— Problem description —
Please count every line of the following material that holds "users" and give the total alone.

— Exercise input —

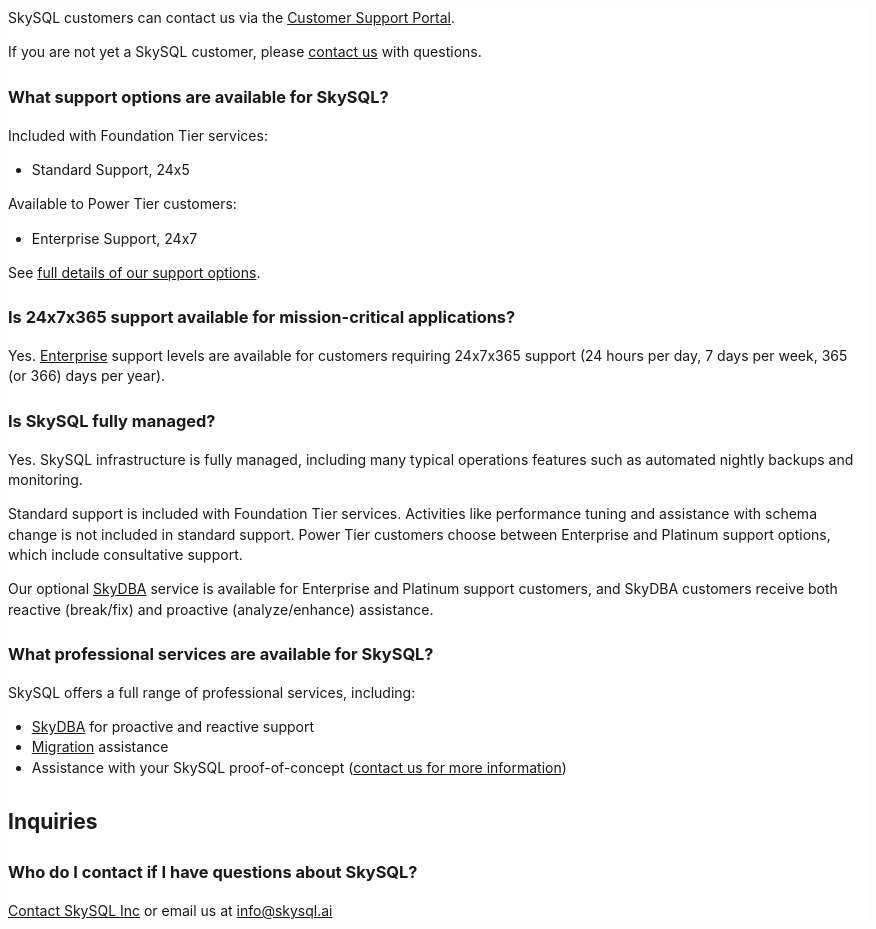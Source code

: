 SkySQL customers can contact us via the [Customer Support Portal](https://cloud.mariadb.com/csm).

If you are not yet a SkySQL customer, please [contact us](https://skysql.com/contact/) with questions.

### **What support options are available for SkySQL?**

Included with Foundation Tier services:

- Standard Support, 24x5

Available to Power Tier customers:

- Enterprise Support, 24x7

See [full details of our support options](https://mariadb.com/docs/skysql-previous-release/features-and-concepts/support/).

### **Is 24x7x365 support available for mission-critical applications?**

Yes. [Enterprise](https://mariadb.com/docs/skysql-previous-release/features-and-concepts/support/) support levels are available for customers requiring 24x7x365 support (24 hours per day, 7 days per week, 365 (or 366) days per year).

### **Is SkySQL fully managed?**

Yes. SkySQL infrastructure is fully managed, including many typical operations features such as automated nightly backups and monitoring.

Standard support is included with Foundation Tier services. Activities like performance tuning and assistance with schema change is not included in standard support. Power Tier customers choose between Enterprise and Platinum support options, which include consultative support.

Our optional [SkyDBA](https://mariadb.com/docs/skysql-previous-release/features-and-concepts/support/skydba/) service is available for Enterprise and Platinum support customers, and SkyDBA customers receive both reactive (break/fix) and proactive (analyze/enhance) assistance.

### **What professional services are available for SkySQL?**

SkySQL offers a full range of professional services, including:

- [SkyDBA](https://mariadb.com/docs/skysql-previous-release/features-and-concepts/support/skydba/) for proactive and reactive support
- [Migration](https://mariadb.com/docs/skysql-previous-release/migration/) assistance
- Assistance with your SkySQL proof-of-concept ([contact us for more information](https://skysql.com/contact/))

## **Inquiries**

### **Who do I contact if I have questions about SkySQL?**

[Contact SkySQL Inc](https://skysql.com/contact/) or email us at info@skysql.ai
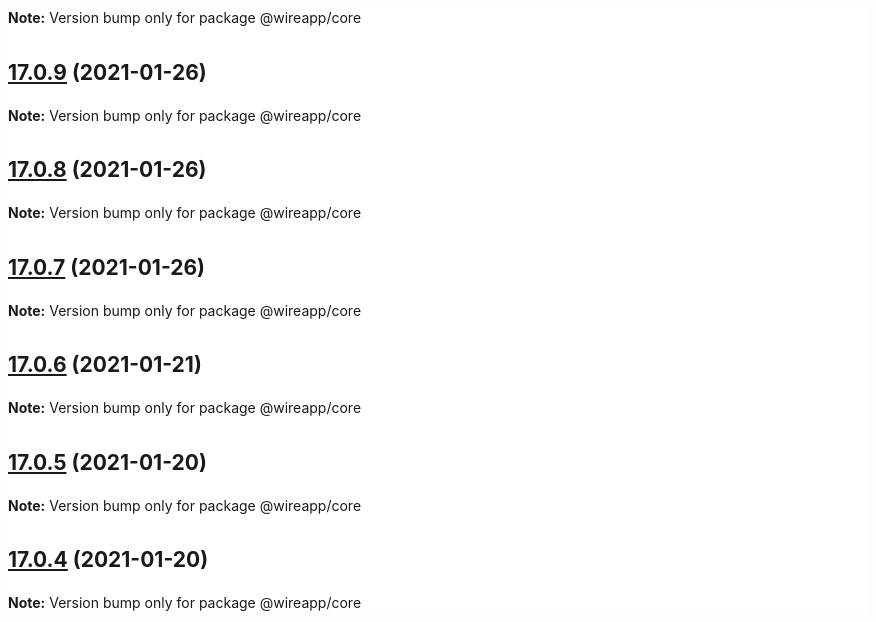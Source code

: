 **Note:** Version bump only for package @wireapp/core





## [17.0.9](https://github.com/wireapp/wire-web-packages/tree/main/packages/core/compare/@wireapp/core@17.0.8...@wireapp/core@17.0.9) (2021-01-26)

**Note:** Version bump only for package @wireapp/core





## [17.0.8](https://github.com/wireapp/wire-web-packages/tree/main/packages/core/compare/@wireapp/core@17.0.7...@wireapp/core@17.0.8) (2021-01-26)

**Note:** Version bump only for package @wireapp/core





## [17.0.7](https://github.com/wireapp/wire-web-packages/tree/main/packages/core/compare/@wireapp/core@17.0.6...@wireapp/core@17.0.7) (2021-01-26)

**Note:** Version bump only for package @wireapp/core





## [17.0.6](https://github.com/wireapp/wire-web-packages/tree/main/packages/core/compare/@wireapp/core@17.0.5...@wireapp/core@17.0.6) (2021-01-21)

**Note:** Version bump only for package @wireapp/core





## [17.0.5](https://github.com/wireapp/wire-web-packages/tree/main/packages/core/compare/@wireapp/core@17.0.4...@wireapp/core@17.0.5) (2021-01-20)

**Note:** Version bump only for package @wireapp/core





## [17.0.4](https://github.com/wireapp/wire-web-packages/tree/main/packages/core/compare/@wireapp/core@17.0.3...@wireapp/core@17.0.4) (2021-01-20)

**Note:** Version bump only for package @wireapp/core
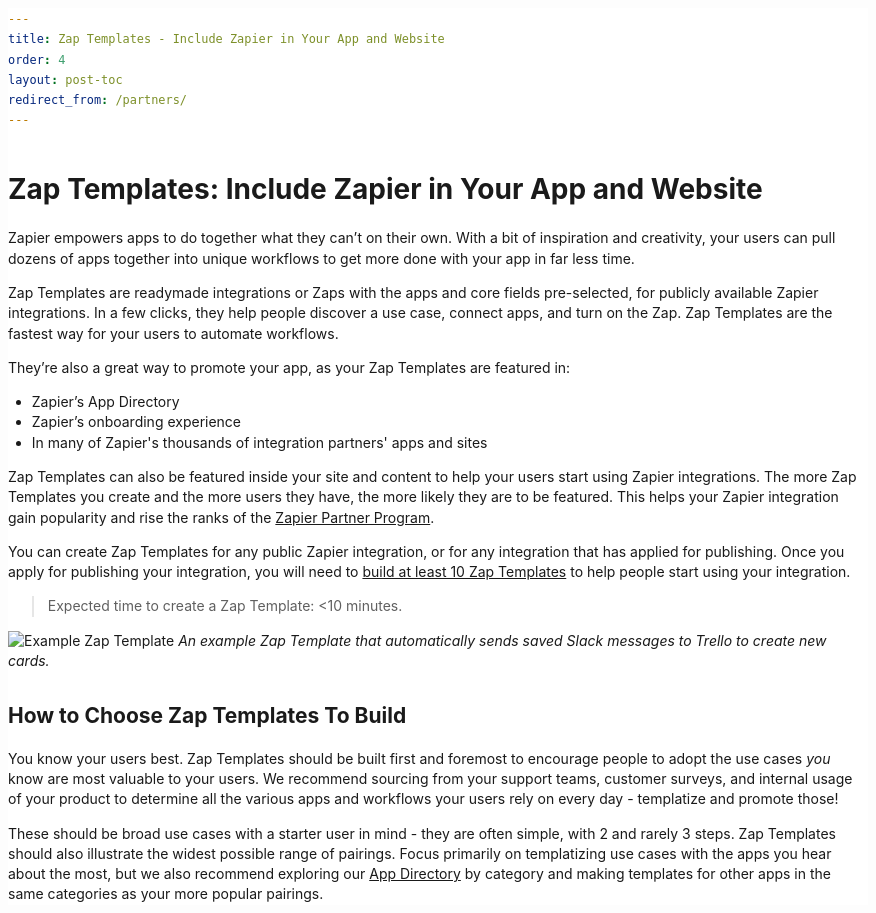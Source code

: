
 ```yaml
---
title: Zap Templates - Include Zapier in Your App and Website
order: 4
layout: post-toc
redirect_from: /partners/
---
```


# Zap Templates: Include Zapier in Your App and Website

Zapier empowers apps to do together what they can’t on their own. With a bit of inspiration and creativity, your users can pull dozens of apps together into unique workflows to get more done with your app in far less time.

Zap Templates are readymade integrations or Zaps with the apps and core fields pre-selected, for publicly available Zapier integrations. In a few clicks, they help people discover a use case, connect apps, and turn on the Zap. Zap Templates are the fastest way for your users to automate workflows.

<script type="text/javascript" src="https://zapier.com/apps/embed/widget.js?guided_zaps=192,111,162,1495,883"></script>

They’re also a great way to promote your app, as your Zap Templates are featured in:

- Zapier’s App Directory
- Zapier’s onboarding experience
- In many of Zapier's thousands of integration partners' apps and sites

Zap Templates can also be featured inside your site and content to help your users start using Zapier integrations. The more Zap Templates you create and the more users they have, the more likely they are to be featured. This helps your Zapier integration gain popularity and rise the ranks of the [Zapier Partner Program](https://zapier.com/platform/partner-program).

You can create Zap Templates for any public Zapier integration, or for any integration that has applied for publishing. Once you apply for publishing your integration, you will need to [build at least 10 Zap Templates](https://zapier.com/zap-templates/) to help people start using your integration.

> Expected time to create a Zap Template: <10 minutes.

![Example Zap Template](https://github.com/zapier/visual-builder/blob/doyle-zap-templates-2021/Doyle-Zap-Template-2021-06-30.gif)
_An example Zap Template that automatically sends saved Slack messages to Trello to create new cards._

## How to Choose Zap Templates To Build

You know your users best. Zap Templates should be built first and foremost to encourage people to adopt the use cases _you_ know are most valuable to your users. We recommend sourcing from your support teams, customer surveys, and internal usage of your product to determine all the various apps and workflows your users rely on every day - templatize and promote those!

These should be broad use cases with a starter user in mind - they are often simple, with 2 and rarely 3 steps. Zap Templates should also illustrate the widest possible range of pairings. Focus primarily on templatizing use cases with the apps you hear about the most, but we also recommend exploring our [App Directory](https://zapier.com/apps) by category and making templates for other apps in the same categories as your more popular pairings.
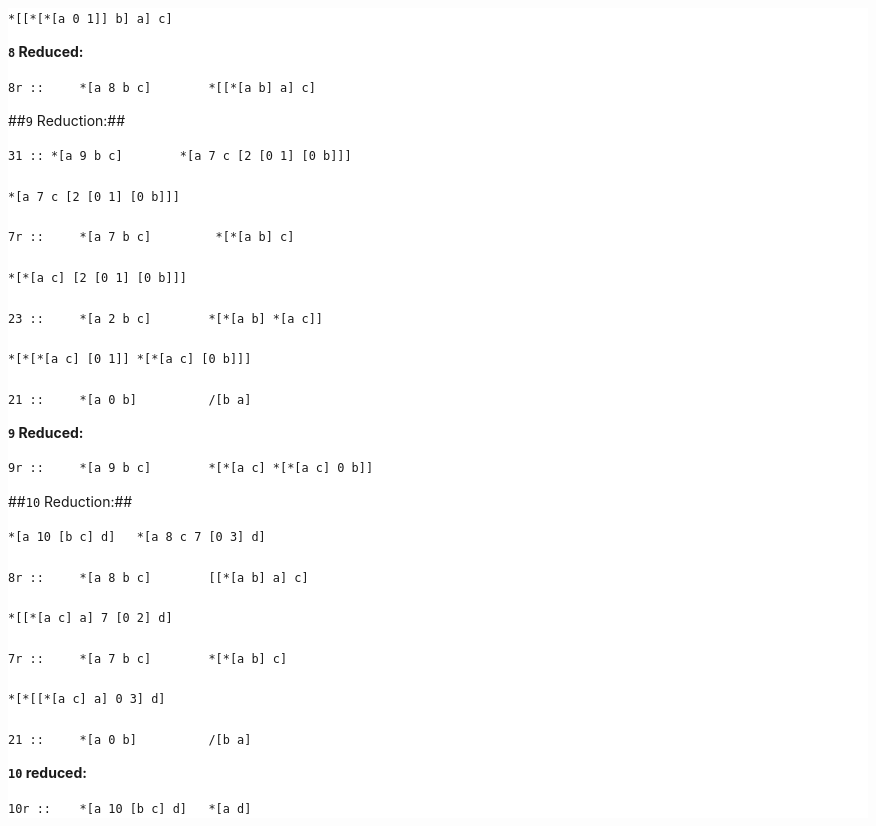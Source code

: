 	*[[*[*[a 0 1]] b] a] c]
	
**`8` Reduced:**

	8r ::     *[a 8 b c]        *[[*[a b] a] c]


##`9` Reduction:##

	31 :: *[a 9 b c]        *[a 7 c [2 [0 1] [0 b]]]
    
	*[a 7 c [2 [0 1] [0 b]]]
    
	7r ::     *[a 7 b c]         *[*[a b] c]
    
	*[*[a c] [2 [0 1] [0 b]]]
	
	23 ::     *[a 2 b c]        *[*[a b] *[a c]]
    
	*[*[*[a c] [0 1]] *[*[a c] [0 b]]]
    
	21 ::     *[a 0 b]          /[b a]
    
**`9` Reduced:**    

	9r ::     *[a 9 b c]        *[*[a c] *[*[a c] 0 b]] 
    

##`10` Reduction:##

	*[a 10 [b c] d]   *[a 8 c 7 [0 3] d]
	
	8r ::     *[a 8 b c]        [[*[a b] a] c]

	*[[*[a c] a] 7 [0 2] d]
	
	7r ::     *[a 7 b c]        *[*[a b] c]

	*[*[[*[a c] a] 0 3] d]
	
	21 ::     *[a 0 b]          /[b a]

**`10` reduced:**

	10r ::    *[a 10 [b c] d]   *[a d]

— Solution to this exercise —
4